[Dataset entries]
==========
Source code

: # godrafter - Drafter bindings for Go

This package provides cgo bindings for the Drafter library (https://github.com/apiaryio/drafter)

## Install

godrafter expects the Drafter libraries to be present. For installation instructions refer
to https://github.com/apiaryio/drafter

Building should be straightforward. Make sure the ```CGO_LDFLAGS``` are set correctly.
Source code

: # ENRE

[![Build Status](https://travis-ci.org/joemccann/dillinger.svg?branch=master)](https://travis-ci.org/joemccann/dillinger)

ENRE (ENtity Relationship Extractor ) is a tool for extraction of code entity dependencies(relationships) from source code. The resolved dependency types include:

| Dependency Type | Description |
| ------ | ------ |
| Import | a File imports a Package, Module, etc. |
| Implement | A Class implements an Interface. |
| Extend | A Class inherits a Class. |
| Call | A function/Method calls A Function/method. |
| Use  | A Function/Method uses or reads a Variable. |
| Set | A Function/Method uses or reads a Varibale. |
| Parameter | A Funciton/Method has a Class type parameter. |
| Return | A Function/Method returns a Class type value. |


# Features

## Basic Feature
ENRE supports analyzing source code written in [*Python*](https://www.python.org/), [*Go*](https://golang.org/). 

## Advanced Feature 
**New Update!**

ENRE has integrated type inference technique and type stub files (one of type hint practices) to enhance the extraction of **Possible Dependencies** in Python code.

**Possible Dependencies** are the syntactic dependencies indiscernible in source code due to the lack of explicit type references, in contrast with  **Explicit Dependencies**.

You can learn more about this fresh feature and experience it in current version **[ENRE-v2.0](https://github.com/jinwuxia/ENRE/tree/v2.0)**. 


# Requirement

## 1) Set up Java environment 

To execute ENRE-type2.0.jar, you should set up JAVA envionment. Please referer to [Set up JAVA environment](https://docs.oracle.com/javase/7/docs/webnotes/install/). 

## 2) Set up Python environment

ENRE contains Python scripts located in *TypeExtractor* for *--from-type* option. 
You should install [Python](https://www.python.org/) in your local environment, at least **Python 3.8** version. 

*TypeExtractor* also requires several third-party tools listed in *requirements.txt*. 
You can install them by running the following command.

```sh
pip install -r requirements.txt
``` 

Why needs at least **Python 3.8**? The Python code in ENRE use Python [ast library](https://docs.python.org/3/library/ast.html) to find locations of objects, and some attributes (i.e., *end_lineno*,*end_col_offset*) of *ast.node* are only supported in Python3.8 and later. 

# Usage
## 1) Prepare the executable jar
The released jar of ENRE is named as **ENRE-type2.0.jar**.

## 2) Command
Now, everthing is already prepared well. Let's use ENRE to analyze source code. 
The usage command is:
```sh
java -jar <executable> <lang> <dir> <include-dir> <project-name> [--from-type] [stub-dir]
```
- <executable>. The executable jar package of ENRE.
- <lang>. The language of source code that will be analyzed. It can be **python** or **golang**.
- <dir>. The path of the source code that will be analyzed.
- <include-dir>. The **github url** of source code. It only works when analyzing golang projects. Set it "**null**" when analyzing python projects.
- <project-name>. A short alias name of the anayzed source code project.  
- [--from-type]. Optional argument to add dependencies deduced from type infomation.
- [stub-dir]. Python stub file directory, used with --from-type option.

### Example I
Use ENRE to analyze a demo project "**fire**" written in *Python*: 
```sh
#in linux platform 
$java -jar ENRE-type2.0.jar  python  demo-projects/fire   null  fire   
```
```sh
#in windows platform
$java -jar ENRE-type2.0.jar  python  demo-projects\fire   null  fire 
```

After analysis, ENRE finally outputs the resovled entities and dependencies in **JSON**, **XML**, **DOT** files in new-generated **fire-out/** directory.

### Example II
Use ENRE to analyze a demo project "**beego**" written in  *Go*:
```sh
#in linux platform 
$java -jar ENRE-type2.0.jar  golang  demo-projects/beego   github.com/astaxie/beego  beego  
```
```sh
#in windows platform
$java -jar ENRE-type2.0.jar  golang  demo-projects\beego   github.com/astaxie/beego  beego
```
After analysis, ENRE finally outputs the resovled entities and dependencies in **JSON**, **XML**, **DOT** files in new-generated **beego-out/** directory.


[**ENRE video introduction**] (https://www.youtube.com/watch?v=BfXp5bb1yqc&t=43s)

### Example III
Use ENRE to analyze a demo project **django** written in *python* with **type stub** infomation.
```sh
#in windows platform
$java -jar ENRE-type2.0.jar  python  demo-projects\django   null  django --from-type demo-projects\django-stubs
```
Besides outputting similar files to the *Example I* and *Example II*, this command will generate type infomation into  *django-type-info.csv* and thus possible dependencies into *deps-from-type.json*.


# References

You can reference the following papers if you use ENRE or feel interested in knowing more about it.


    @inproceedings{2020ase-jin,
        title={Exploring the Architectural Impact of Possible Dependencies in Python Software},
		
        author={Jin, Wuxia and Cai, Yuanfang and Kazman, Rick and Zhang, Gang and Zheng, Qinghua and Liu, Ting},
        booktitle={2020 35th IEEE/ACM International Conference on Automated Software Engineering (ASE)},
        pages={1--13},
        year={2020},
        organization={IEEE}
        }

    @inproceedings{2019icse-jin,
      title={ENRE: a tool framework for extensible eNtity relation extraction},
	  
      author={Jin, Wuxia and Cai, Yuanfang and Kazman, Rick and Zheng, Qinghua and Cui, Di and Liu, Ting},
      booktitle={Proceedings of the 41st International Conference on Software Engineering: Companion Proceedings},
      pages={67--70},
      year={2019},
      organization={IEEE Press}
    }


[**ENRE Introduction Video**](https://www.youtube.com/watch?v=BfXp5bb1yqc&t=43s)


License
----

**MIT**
==========
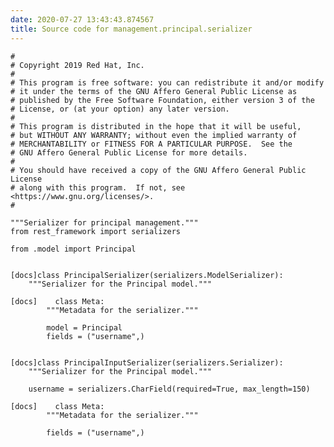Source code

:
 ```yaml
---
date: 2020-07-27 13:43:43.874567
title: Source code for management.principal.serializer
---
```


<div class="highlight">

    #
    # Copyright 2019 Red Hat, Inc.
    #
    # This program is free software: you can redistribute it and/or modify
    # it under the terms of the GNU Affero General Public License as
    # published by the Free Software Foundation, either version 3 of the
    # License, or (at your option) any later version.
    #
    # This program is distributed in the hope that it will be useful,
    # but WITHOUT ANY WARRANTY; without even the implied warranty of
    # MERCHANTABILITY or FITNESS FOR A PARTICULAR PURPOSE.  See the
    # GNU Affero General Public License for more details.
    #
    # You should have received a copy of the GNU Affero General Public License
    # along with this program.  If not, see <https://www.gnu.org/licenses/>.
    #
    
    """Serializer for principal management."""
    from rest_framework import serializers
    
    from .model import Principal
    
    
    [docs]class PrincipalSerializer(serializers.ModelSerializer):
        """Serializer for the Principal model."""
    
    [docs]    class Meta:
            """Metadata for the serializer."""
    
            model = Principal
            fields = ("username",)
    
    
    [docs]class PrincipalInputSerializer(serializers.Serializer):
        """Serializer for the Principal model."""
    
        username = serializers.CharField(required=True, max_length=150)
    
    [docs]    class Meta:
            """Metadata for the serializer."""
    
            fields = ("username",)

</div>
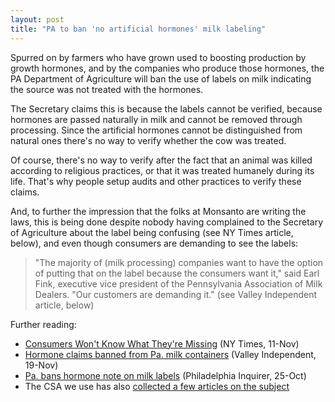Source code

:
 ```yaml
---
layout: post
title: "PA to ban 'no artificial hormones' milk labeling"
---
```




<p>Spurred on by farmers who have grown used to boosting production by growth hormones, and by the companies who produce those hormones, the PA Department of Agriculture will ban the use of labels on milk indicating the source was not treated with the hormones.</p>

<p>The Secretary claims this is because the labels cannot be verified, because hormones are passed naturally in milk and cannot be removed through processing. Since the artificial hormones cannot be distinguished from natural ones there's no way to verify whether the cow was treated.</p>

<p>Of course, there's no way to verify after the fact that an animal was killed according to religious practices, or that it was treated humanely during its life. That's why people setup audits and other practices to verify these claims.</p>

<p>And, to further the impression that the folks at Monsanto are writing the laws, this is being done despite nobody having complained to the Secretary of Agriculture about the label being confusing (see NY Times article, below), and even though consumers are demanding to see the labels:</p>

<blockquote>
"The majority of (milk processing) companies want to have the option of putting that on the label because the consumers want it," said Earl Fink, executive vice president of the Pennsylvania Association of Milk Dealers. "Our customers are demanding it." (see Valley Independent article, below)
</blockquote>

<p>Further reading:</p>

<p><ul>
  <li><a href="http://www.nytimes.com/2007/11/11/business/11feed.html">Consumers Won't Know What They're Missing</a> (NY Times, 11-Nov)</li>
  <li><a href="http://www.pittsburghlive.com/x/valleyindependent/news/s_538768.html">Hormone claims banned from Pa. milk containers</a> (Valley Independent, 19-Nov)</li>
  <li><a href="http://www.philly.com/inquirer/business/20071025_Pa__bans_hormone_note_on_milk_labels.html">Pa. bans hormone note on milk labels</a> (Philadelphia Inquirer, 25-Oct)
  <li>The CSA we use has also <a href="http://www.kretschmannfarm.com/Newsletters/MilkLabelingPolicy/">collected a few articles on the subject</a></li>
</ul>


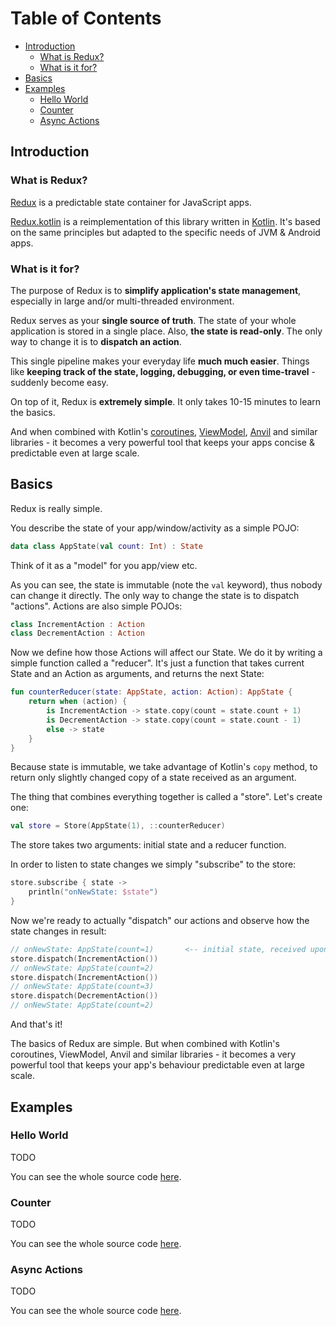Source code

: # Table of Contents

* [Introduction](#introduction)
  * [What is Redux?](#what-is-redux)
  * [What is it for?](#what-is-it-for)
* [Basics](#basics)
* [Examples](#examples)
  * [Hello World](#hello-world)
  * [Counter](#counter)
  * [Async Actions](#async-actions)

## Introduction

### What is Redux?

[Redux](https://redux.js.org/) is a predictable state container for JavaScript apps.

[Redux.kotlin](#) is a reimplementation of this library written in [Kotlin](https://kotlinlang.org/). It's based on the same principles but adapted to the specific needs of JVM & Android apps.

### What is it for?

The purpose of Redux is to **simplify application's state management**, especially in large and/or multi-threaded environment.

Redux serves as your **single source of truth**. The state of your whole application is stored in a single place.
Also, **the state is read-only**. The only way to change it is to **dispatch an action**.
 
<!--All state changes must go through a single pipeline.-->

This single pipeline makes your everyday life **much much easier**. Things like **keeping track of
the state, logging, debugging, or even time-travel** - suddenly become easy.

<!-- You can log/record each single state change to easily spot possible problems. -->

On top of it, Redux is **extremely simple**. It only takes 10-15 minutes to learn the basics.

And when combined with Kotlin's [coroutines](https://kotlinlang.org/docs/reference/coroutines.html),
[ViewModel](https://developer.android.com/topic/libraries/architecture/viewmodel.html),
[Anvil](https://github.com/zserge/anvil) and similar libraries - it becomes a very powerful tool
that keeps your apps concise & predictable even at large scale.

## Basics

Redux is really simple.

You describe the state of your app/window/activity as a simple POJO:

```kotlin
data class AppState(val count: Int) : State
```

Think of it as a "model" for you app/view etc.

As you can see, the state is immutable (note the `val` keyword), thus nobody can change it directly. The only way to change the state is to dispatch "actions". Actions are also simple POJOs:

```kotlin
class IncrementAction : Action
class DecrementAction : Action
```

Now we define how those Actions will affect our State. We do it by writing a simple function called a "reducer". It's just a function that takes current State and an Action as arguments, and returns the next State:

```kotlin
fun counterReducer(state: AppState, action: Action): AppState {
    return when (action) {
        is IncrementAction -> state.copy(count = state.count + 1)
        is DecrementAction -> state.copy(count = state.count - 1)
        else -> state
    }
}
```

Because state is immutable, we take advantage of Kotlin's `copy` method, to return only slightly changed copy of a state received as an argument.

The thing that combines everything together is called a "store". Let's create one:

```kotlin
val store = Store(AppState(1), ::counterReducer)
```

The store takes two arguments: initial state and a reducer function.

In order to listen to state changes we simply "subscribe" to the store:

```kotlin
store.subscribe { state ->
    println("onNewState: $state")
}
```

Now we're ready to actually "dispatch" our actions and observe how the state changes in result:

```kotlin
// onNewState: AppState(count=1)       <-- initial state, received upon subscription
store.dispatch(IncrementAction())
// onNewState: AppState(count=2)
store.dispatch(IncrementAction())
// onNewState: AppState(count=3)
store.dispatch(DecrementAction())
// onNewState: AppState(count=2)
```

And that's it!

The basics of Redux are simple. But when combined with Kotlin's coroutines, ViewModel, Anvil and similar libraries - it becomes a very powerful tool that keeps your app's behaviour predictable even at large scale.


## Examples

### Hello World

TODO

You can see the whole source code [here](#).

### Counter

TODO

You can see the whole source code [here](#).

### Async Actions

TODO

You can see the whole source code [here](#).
==========
**Task statement**
Using the entries above, output exactly the lines between the line holding "[What is Redux?](#what-is-redux)" and the line holding "[Redux](https://redux.js.org/) is a", end lines included, and nothing more.

**Answer area**
  * [What is Redux?](#what-is-redux)
  * [What is it for?](#what-is-it-for)
* [Basics](#basics)
* [Examples](#examples)
  * [Hello World](#hello-world)
  * [Counter](#counter)
  * [Async Actions](#async-actions)

## Introduction

### What is Redux?

[Redux](https://redux.js.org/) is a predictable state container for JavaScript apps.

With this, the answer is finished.